Twee generaties VP44-pompen
Het merk Opel heeft prioriteit bij het gebruik van een Bosch type VP44 radiale verdeler injectiepomp. In 1996 R. Astra heeft de fabriekspoorten verlaten 2.0 DI 16V met het eerste injectiesysteem, die brandstof in de verbrandingskamer zou kunnen voeren met een druk van meer dan 1000 barium. VP44-injectiepompen zijn te vinden in Audi-personenauto's, Doorwaden, Opel en BMW. Op zijn beurt wordt de VP30 axiale verdeelpomp gebruikt in Ford-auto's: Focus, Mondeo- en Transit-versies met lager motorvermogen. Een laatste voorbeeld van een succesvolle VP44-pomptoepassing is de motor 2.2 DTI in het Signum-model.
De VP44-pomp behoort samen met de VP30-pomp tot de familie van elektronisch gestuurde verdelerinjectiepompen van Bosch, waarbij de injectiedosis wordt geregeld door een hogedrukmagneetklep. Met deze klep worden ze bepaald: begin en einde van het pompen van de injectiepomp en de injectiedosis. Het verschil tussen VP44 en VP30 is dit:, dat in de VP30 hoge druk wordt gegenereerd door de axiale plunjerpomp, een w VP44 – pomp met twee of drie radiale zuigers.

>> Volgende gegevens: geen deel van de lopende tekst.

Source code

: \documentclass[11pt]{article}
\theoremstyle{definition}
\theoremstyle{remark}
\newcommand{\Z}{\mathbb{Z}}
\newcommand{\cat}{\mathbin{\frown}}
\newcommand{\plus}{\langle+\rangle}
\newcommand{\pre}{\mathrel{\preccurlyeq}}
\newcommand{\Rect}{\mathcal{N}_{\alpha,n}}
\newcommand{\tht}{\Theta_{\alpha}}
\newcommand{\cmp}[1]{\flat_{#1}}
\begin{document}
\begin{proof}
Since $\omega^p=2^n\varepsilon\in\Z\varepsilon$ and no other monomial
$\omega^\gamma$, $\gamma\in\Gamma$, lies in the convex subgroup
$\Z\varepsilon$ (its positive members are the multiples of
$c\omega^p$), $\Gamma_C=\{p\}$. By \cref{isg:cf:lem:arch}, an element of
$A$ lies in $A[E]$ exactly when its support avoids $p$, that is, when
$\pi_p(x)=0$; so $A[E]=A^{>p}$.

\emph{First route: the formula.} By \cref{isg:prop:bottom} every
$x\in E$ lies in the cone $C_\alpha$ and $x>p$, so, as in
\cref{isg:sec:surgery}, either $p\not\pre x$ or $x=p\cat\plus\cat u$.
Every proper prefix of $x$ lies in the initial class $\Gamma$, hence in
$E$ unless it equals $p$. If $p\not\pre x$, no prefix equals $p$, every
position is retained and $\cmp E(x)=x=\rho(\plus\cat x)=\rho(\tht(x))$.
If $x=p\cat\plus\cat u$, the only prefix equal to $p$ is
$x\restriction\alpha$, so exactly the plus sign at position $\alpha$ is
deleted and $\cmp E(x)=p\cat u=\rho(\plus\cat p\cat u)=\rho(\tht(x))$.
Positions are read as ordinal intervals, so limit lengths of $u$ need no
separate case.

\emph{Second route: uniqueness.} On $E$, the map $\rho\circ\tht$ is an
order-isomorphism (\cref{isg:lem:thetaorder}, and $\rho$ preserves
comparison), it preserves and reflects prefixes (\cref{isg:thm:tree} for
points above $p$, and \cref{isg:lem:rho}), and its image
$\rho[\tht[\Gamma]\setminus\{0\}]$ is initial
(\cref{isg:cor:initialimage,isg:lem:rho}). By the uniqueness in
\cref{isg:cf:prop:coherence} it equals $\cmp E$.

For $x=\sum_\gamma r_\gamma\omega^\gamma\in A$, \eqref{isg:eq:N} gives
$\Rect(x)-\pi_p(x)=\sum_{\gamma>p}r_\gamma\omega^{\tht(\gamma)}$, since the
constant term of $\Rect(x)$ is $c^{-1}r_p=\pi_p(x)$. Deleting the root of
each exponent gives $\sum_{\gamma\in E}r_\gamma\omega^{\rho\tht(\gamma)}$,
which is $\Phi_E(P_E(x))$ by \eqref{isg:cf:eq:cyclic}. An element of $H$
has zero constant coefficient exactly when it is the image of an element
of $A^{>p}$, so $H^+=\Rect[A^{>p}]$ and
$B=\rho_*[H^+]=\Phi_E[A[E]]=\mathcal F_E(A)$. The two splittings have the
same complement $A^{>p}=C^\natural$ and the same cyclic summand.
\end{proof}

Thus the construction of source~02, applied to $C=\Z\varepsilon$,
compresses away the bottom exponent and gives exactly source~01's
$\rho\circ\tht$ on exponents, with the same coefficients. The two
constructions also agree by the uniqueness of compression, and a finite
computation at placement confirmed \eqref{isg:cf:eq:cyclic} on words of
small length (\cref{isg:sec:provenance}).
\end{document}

Door middel van een axiaalpomp is het mogelijk de injector op druk te brengen tot maximaal 120 Mpa, en met radiale zuigers – tot 180 Mpa. Dubbele activering van het hogedrukmagneetventiel, bijv. in de nieuwe Ford Mondeo-motor en in de V6-TDI-motor van het VW-concern, maakt pre-injectie mogelijk, wat bijdraagt aan een zacht verbrandingsproces en vermindering van NOx-emissies.

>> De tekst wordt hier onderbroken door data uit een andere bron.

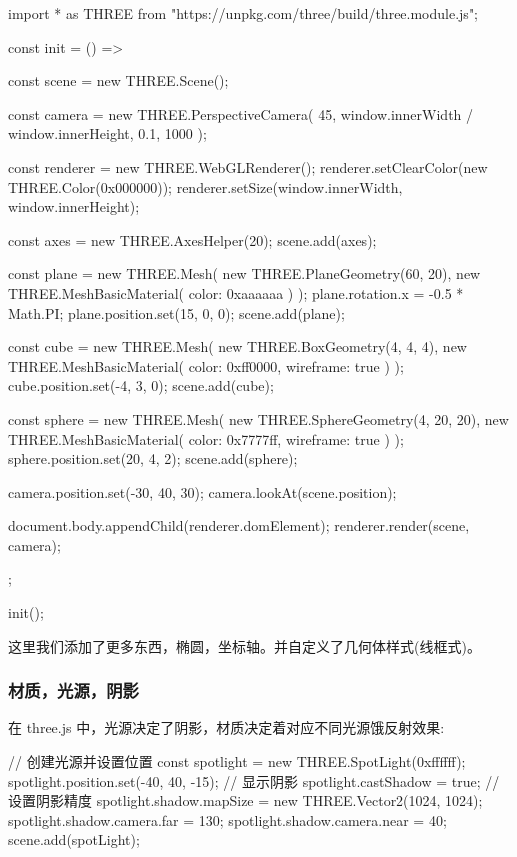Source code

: \begin{JavaScript}
import * as THREE from "https://unpkg.com/three/build/three.module.js";

const init = () => {
  const scene = new THREE.Scene();

  const camera = new THREE.PerspectiveCamera(
    45,
    window.innerWidth / window.innerHeight,
    0.1,
    1000
  );

  const renderer = new THREE.WebGLRenderer();
  renderer.setClearColor(new THREE.Color(0x000000));
  renderer.setSize(window.innerWidth, window.innerHeight);

  const axes = new THREE.AxesHelper(20);
  scene.add(axes);

  const plane = new THREE.Mesh(
    new THREE.PlaneGeometry(60, 20),
    new THREE.MeshBasicMaterial({ color: 0xaaaaaa })
  );
  plane.rotation.x = -0.5 * Math.PI;
  plane.position.set(15, 0, 0);
  scene.add(plane);

  const cube = new THREE.Mesh(
    new THREE.BoxGeometry(4, 4, 4),
    new THREE.MeshBasicMaterial({ color: 0xff0000, wireframe: true })
  );
  cube.position.set(-4, 3, 0);
  scene.add(cube);

  const sphere = new THREE.Mesh(
    new THREE.SphereGeometry(4, 20, 20),
    new THREE.MeshBasicMaterial({ color: 0x7777ff, wireframe: true })
  );
  sphere.position.set(20, 4, 2);
  scene.add(sphere);

  camera.position.set(-30, 40, 30);
  camera.lookAt(scene.position);

  document.body.appendChild(renderer.domElement);
  renderer.render(scene, camera);
};

init();
\end{JavaScript}

这里我们添加了更多东西，椭圆，坐标轴。并自定义了几何体样式(线框式)。

\subsubsection{材质，光源，阴影}

在 three.js 中，光源决定了阴影，材质决定着对应不同光源饿反射效果:

\begin{JavaScript}
// 创建光源并设置位置
const spotlight = new THREE.SpotLight(0xffffff);
spotlight.position.set(-40, 40, -15);
// 显示阴影
spotlight.castShadow = true;
// 设置阴影精度
spotlight.shadow.mapSize = new THREE.Vector2(1024, 1024);
spotlight.shadow.camera.far = 130;
spotlight.shadow.camera.near = 40;
scene.add(spotLight);
\end{JavaScript}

De werking van de VP-pomp wordt beheerd door het elektronische motorregelsysteem EDC (Elektronische dieselregeling). Voor de eerste chips waren twee stuurprogramma's nodig: de MSG-motorregeleenheid en de PSG-regeleenheid voor de injectiepomp. Later werd een gemeenschappelijke controller die direct op de pomp was gemonteerd, in gebruik genomen.